## WHAT THE TASK ASKS
Print exactly the lines below between the line holding "Gestion de la" and the line holding "- LocalStorage", inclusive, and nothing more.

## RECORDED INFORMATION
________________________

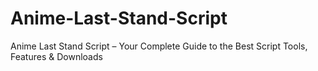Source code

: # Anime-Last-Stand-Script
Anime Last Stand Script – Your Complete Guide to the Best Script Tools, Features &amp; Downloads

________________________

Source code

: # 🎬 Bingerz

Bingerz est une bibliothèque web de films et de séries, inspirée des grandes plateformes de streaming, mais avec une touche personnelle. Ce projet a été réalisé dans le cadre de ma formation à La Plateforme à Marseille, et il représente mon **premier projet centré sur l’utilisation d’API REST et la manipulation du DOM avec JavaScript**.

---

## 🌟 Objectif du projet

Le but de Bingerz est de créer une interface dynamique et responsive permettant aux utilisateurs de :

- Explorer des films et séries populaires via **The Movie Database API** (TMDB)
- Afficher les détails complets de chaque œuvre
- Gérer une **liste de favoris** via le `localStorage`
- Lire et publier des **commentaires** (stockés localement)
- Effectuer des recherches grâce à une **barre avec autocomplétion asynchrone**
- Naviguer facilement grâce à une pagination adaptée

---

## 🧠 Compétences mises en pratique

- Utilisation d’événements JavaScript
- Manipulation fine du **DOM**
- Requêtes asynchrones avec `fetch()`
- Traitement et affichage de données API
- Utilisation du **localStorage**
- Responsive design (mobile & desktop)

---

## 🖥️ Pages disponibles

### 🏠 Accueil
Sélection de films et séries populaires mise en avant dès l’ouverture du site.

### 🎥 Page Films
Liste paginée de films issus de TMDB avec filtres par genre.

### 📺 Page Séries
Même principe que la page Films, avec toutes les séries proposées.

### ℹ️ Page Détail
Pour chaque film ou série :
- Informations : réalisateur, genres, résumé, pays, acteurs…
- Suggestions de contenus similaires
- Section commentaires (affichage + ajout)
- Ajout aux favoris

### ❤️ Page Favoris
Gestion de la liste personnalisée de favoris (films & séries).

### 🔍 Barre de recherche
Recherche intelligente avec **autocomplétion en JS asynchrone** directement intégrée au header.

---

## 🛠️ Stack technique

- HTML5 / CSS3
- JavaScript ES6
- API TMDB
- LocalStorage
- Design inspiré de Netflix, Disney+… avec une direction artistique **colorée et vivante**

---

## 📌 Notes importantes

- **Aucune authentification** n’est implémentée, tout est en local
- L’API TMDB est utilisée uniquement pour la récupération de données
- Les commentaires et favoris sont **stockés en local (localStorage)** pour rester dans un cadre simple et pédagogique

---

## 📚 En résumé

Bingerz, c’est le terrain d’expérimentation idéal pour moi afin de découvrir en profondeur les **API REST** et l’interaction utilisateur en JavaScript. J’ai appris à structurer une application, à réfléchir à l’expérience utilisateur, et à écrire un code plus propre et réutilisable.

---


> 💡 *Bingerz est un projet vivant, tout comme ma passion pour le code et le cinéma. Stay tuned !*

________________________

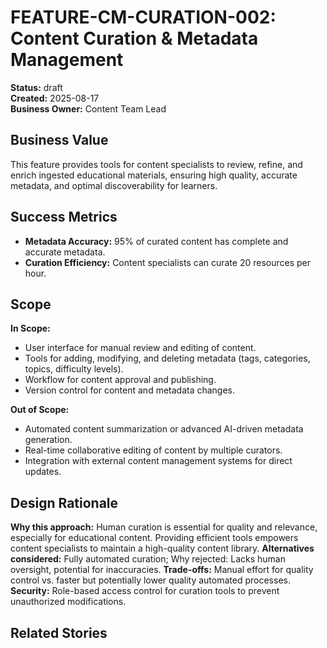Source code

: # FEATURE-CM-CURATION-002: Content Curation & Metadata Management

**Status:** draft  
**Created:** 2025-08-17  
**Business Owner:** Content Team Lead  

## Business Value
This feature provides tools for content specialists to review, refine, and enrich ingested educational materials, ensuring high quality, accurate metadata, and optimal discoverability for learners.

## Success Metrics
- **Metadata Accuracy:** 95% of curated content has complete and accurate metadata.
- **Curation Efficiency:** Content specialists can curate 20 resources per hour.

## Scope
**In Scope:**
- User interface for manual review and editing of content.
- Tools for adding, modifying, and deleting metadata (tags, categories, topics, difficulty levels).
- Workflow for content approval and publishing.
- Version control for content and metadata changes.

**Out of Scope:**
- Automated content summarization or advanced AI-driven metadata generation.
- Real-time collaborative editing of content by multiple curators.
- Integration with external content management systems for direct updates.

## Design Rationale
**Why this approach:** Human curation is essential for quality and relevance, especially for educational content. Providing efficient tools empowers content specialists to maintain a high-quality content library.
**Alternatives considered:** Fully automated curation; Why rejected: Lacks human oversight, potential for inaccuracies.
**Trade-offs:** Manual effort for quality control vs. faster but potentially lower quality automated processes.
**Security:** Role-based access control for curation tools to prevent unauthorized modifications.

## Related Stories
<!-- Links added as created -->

________________________

## RESPONSE
Gestion de la liste personnalisée de favoris (films & séries).

### 🔍 Barre de recherche
Recherche intelligente avec **autocomplétion en JS asynchrone** directement intégrée au header.

---

## 🛠️ Stack technique

- HTML5 / CSS3
- JavaScript ES6
- API TMDB
- LocalStorage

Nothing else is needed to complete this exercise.